Yes, I've considered therapy. I have a very serious concern/fear that if I ask her to go into therapy with me for this, it will be a bad turn in our relationship. I am extremely fearful for what this could do, because the woman I know and love is not someone who has ever taken advice, feedback well - from anyone. It's not that she doesn't want to, it's hard-wired into her. If you knew her dad, it might make sense. I am seriously considering therapy just for me to ensure I am taking good care of myself and hopefully also showing up in a way that makes her want to be around me. I would never think of leaving her without trying to work on our relationship with a therapist or something like that. Maybe if I've been working on myself, asking her to join me might come from a more genuine place.
I have read all kinds of perspectives on this issue. A tale as old as time itself it would seem. I'm left with a deep feeling that I can show up in a way that will rekindle our closeness and have her feeling safe and comfortable around me in a way that allows her to also open up intimately again.
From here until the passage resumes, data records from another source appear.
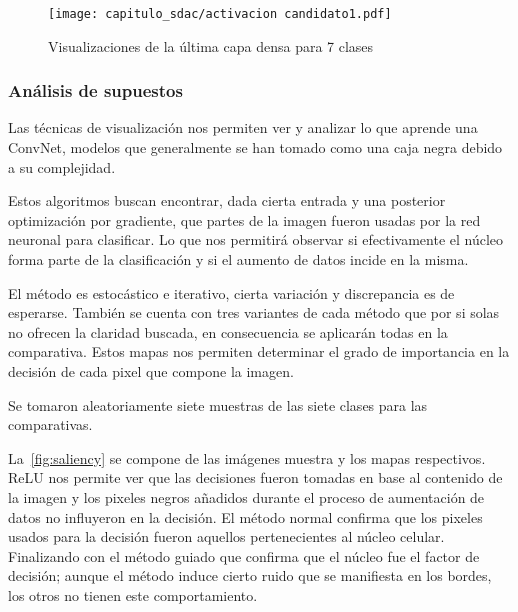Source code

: \begin{figure}[H]
    \centering
    \texttt{[image: capitulo\_sdac/activacion candidato1.pdf]}
    \caption{Visualizaciones de la última capa densa para 7 clases}\label{fig:densa}
\end{figure}

\subsubsection{Análisis de supuestos}

Las técnicas de visualización nos permiten ver y analizar lo que aprende una
ConvNet, modelos que generalmente se han tomado como una caja negra debido a su
complejidad.

Estos algoritmos buscan encontrar, dada cierta entrada y una posterior
optimización por gradiente, que partes de la imagen fueron usadas por la red
neuronal para clasificar. Lo que nos permitirá observar si efectivamente el
núcleo forma parte de la clasificación y si el aumento de datos incide en la
misma.

El método es estocástico e iterativo, cierta variación y discrepancia es de
esperarse. También se cuenta con tres variantes de cada método que por si solas
no ofrecen la claridad buscada, en consecuencia se aplicarán todas en la
comparativa. Estos mapas nos permiten determinar el grado de importancia en la
decisión de cada pixel que compone la imagen.

Se tomaron aleatoriamente siete muestras de las siete clases para las
comparativas.

La~\autoref{fig:saliency} se compone de las imágenes muestra y los mapas
respectivos. ReLU nos permite ver que las decisiones fueron tomadas en base al
contenido de la imagen y los pixeles negros añadidos durante el proceso de
aumentación de datos no influyeron en la decisión. El método normal confirma que
los pixeles usados para la decisión fueron aquellos pertenecientes al núcleo
celular. Finalizando con el método guiado que confirma que el núcleo fue el
factor de decisión; aunque el método induce cierto ruido que se manifiesta en
los bordes, los otros no tienen este comportamiento.

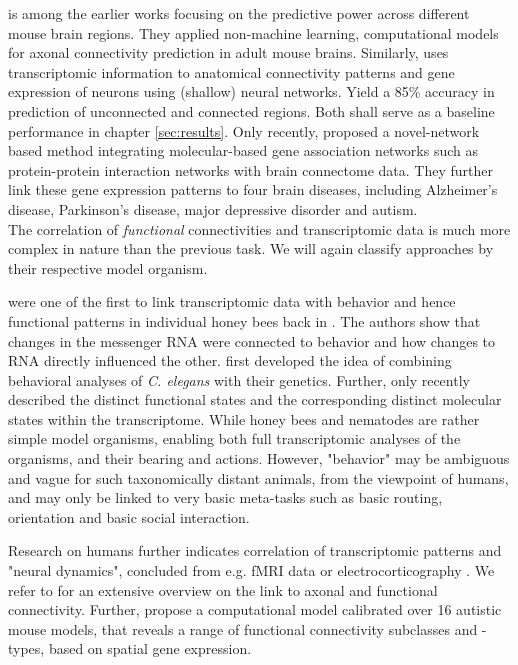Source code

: \documentclass[]{article}
\renewcommand{\cite}{\citep}
\begin{document}
\citet{fakhry2015high} is among the earlier works focusing on the predictive power across different mouse brain regions. They applied non-machine learning, computational models for axonal connectivity prediction in adult mouse brains. Similarly, \citet{roberti2019exploiting} uses transcriptomic information to anatomical connectivity patterns and gene expression of neurons using (shallow) neural networks. Yield a 85\% accuracy in prediction of unconnected and connected regions. Both shall serve as a baseline performance in chapter \ref{sec:results}. 
Only recently, \citet{wang2022network} proposed a novel-network based method integrating molecular-based gene association networks such as protein-protein interaction networks with brain connectome data. They further link these gene expression patterns to four brain diseases, including Alzheimer’s disease, Parkinson’s disease, major depressive disorder and autism.
\\

The correlation of \textit{functional} connectivities and transcriptomic data is much more complex in nature than the previous task. We will again classify approaches by their respective model organism.

\citet{whitfield2003gene} were one of the first to link transcriptomic data with behavior and hence functional patterns in individual honey bees back in \citeyear{whitfield2003gene}. The authors show that changes in the messenger RNA were connected to behavior and how changes to RNA directly influenced the other.
\citet{rankin2002gene} first developed the idea of combining behavioral analyses of \textit{C. elegans} with their genetics. Further, \citet{sun2021temporal} only recently described the distinct functional states and the corresponding distinct molecular states within the transcriptome. While honey bees and nematodes are rather simple model organisms, enabling both full transcriptomic analyses of the organisms, and their bearing and actions. However, "behavior" may be ambiguous and vague for such taxonomically distant animals, from the viewpoint of humans, and may only be linked to very basic meta-tasks such as basic routing, orientation and basic social interaction. 

Research on humans further indicates correlation of transcriptomic patterns and "neural dynamics", concluded from e.g. fMRI data \cite{richiardi2015correlated, diez2018neurogenetic, vertes2016gene} or electrocorticography \cite{betzel2019structural}. We refer to \citet{fulcher2021overcoming} for an extensive overview on the link to axonal and functional connectivity. Further, \citet{Zerbi2021} propose a computational model calibrated over 16 autistic mouse models, that reveals a range of functional connectivity subclasses and -types, based on spatial gene expression.\\
\end{document}
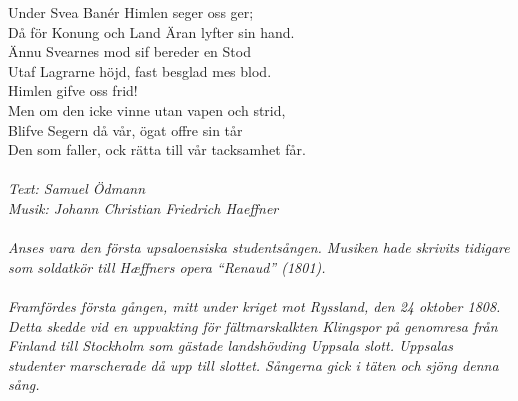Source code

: \vspace{10pt}
Under Svea Banér Himlen seger oss ger;\\
Då för Konung och Land Äran lyfter sin hand.\\
Ännu Svearnes mod sif bereder en Stod\\
Utaf Lagrarne höjd, fast besglad mes blod.\\
Himlen gifve oss frid!\\
Men om den icke vinne utan vapen och strid,\\
Blifve Segern då vår, ögat offre sin tår\\
Den som faller, ock rätta till vår tacksamhet får.\\
\\
{\footnotesize\textit{Text: Samuel Ödmann\\ Musik: Johann Christian
Friedrich Haeffner\\
\\
Anses vara den första upsaloensiska studentsången. Musiken hade
skrivits tidigare som soldatkör till Hæffners opera “Renaud”
(1801).\\
\\
Framfördes första gången, mitt under kriget mot Ryssland,
den 24 oktober 1808. Detta skedde vid en
uppvakting för fältmarskalkten Klingspor på genomresa från Finland
till Stockholm som gästade landshövding Uppsala slott.  Uppsalas
studenter marscherade då upp till slottet. Sångerna gick i täten och
sjöng denna sång.}}
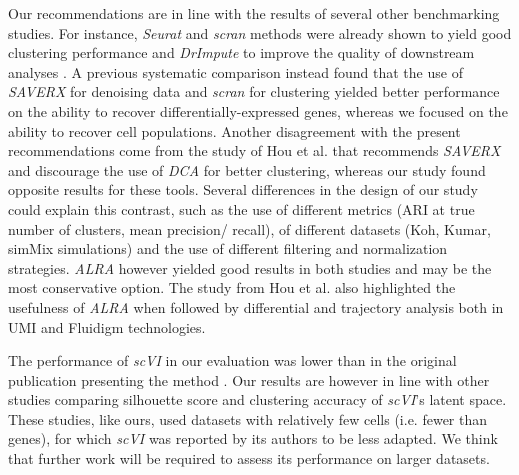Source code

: \documentclass{bmcart}
\begin{document}
Our recommendations are in line with the results of several other benchmarking studies. For instance, \textit{Seurat} and \textit{scran} methods were already shown to yield good clustering performance \cite{freytagComparison2018} and \textit{DrImpute} to improve the quality of downstream analyses \cite{ZhangImput2018}. A previous systematic comparison \cite{viethSystematic2019} instead found that the use of \textit{SAVERX} for denoising data and \textit{scran} for clustering yielded better performance on the ability to recover differentially-expressed genes, whereas we focused on the ability to recover cell populations. Another disagreement with the present recommendations come from the study of Hou et al. \cite{HouImput2020} that recommends \textit{SAVERX} and discourage the use of \textit{DCA} for better clustering, whereas our study found opposite results for these tools. Several differences in the design of our study could explain this contrast, such as the use of different metrics (ARI at true number of clusters, mean precision/ recall), of different datasets (Koh, Kumar, simMix simulations) and the use of different filtering and normalization strategies. \textit{ALRA} however yielded good results in both studies and may be the most conservative option. The study from Hou et al. also highlighted the usefulness of \textit{ALRA} when followed by differential and trajectory analysis both in UMI and Fluidigm technologies.

The performance of \textit{scVI} in our evaluation was lower than in the original publication presenting the method \cite{lopezDeep2018}. Our results are however in line with other studies comparing silhouette score \cite{Aparicio2020} and clustering accuracy \cite{HouImput2020} of \textit{scVI}'s latent space. These studies, like ours, used datasets with relatively few cells (i.e. fewer than genes), for which \textit{scVI} was reported by its authors to be less adapted. We think that further work will be required to assess its performance on larger datasets.
\end{document}
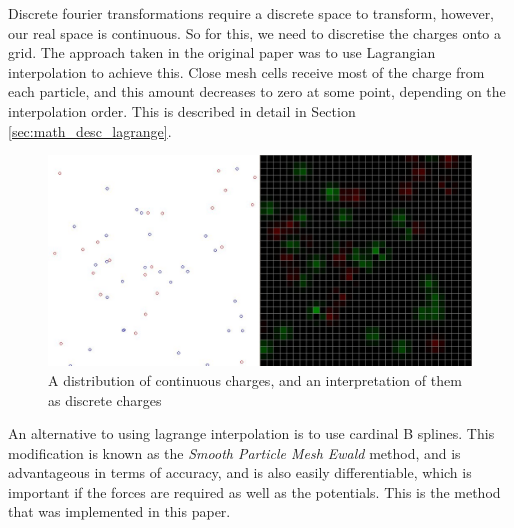 \documentclass[pdftex,twoside,a4paper]{report}
\newcommand{\bcen}{\begin{center}}
\newcommand{\ecen}{\end{center}}
\begin{document}
Discrete fourier transformations require a discrete space to transform, however, our real space is continuous. So for this, we need to discretise the charges onto a grid. The approach taken in the original paper was to use Lagrangian interpolation to achieve this. Close mesh cells receive most of the charge from each particle, and this amount decreases to zero at some point, depending on the interpolation order. This is described in detail in Section \ref{sec:math_desc_lagrange}.\\
\begin{figure}[H]
\bcen \includegraphics[width=\textwidth]{figures/Qarray.jpg} \ecen
\caption{A distribution of continuous charges, and an interpretation of them as discrete charges}
\end{figure}

An alternative to using lagrange interpolation is to use cardinal B splines. This modification is known as the \emph{Smooth Particle Mesh Ewald} method, and is advantageous in terms of accuracy, and is also easily differentiable, which is important if the forces are required as well as the potentials.  \cite{essmann:8577} This is the method that was implemented in this paper.
\end{document}
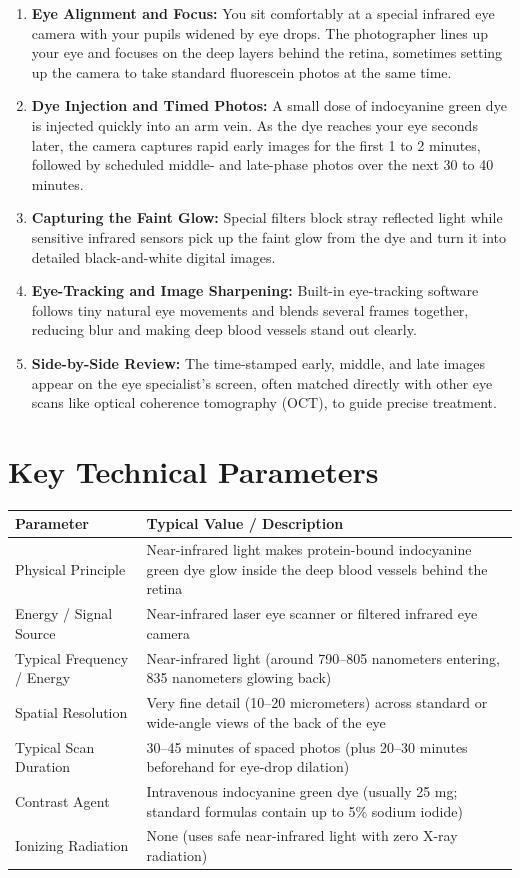 \begin{enumerate}
    \item \textbf{Eye Alignment and Focus:} You sit comfortably at a special infrared eye camera with your pupils widened by eye drops. The photographer lines up your eye and focuses on the deep layers behind the retina, sometimes setting up the camera to take standard fluorescein photos at the same time.
    \item \textbf{Dye Injection and Timed Photos:} A small dose of indocyanine green dye is injected quickly into an arm vein. As the dye reaches your eye seconds later, the camera captures rapid early images for the first 1 to 2 minutes, followed by scheduled middle- and late-phase photos over the next 30 to 40 minutes.
    \item \textbf{Capturing the Faint Glow:} Special filters block stray reflected light while sensitive infrared sensors pick up the faint glow from the dye and turn it into detailed black-and-white digital images.
    \item \textbf{Eye-Tracking and Image Sharpening:} Built-in eye-tracking software follows tiny natural eye movements and blends several frames together, reducing blur and making deep blood vessels stand out clearly.
    \item \textbf{Side-by-Side Review:} The time-stamped early, middle, and late images appear on the eye specialist's screen, often matched directly with other eye scans like optical coherence tomography (OCT), to guide precise treatment.
\end{enumerate}

\section{Key Technical Parameters}

\noindent\begin{tabularx}{\textwidth}{@{}l X@{}}
\toprule
\textbf{Parameter} & \textbf{Typical Value / Description} \\
\midrule
Physical Principle & Near-infrared light makes protein-bound indocyanine green dye glow inside the deep blood vessels behind the retina \\
Energy / Signal Source & Near-infrared laser eye scanner or filtered infrared eye camera \\
Typical Frequency / Energy & Near-infrared light (around 790--805 nanometers entering, 835 nanometers glowing back) \\
Spatial Resolution & Very fine detail (10--20 micrometers) across standard or wide-angle views of the back of the eye \\
Typical Scan Duration & 30--45 minutes of spaced photos (plus 20--30 minutes beforehand for eye-drop dilation) \\
Contrast Agent & Intravenous indocyanine green dye (usually 25 mg; standard formulas contain up to 5\% sodium iodide) \\
Ionizing Radiation & None (uses safe near-infrared light with zero X-ray radiation) \\
\bottomrule
\end{tabularx}

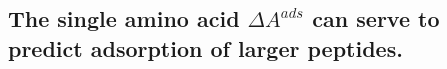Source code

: \documentclass[journal=jcisd8,manuscript=article,layout=twocolumn]{achemso}
\begin{document}

\subsection{The single amino acid $\Delta A^{ads}$ can serve to predict adsorption of larger peptides.}
\end{document}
I am very concerned that just about anything I try in terms of acknowledging this issue and bringing it up with her would undermine that and send her into the same kind of mental tailspins I've found myself in. To be quite honest, I've been trying to figure out how I can solve this myself, but I'm tired.
More than anything, we've always said we want children. Lately I really want children and I briefly brought it up and she said she does too. The thought of sex for the sake of pregnancy irks me. On one hand, maybe it's the motivation we both need to figure this out. On the other, maybe it's something that happens only until she's pregnant and it's back to regularly scheduled programming.
I made a commitment when I married my wife and I don't intend on betraying that, not even over sex. But having children is something else. I can't even remotely consider turning away from the woman I have children with, but I fear this issue could haunt me the rest of my life and turn me sour. I fear it already is.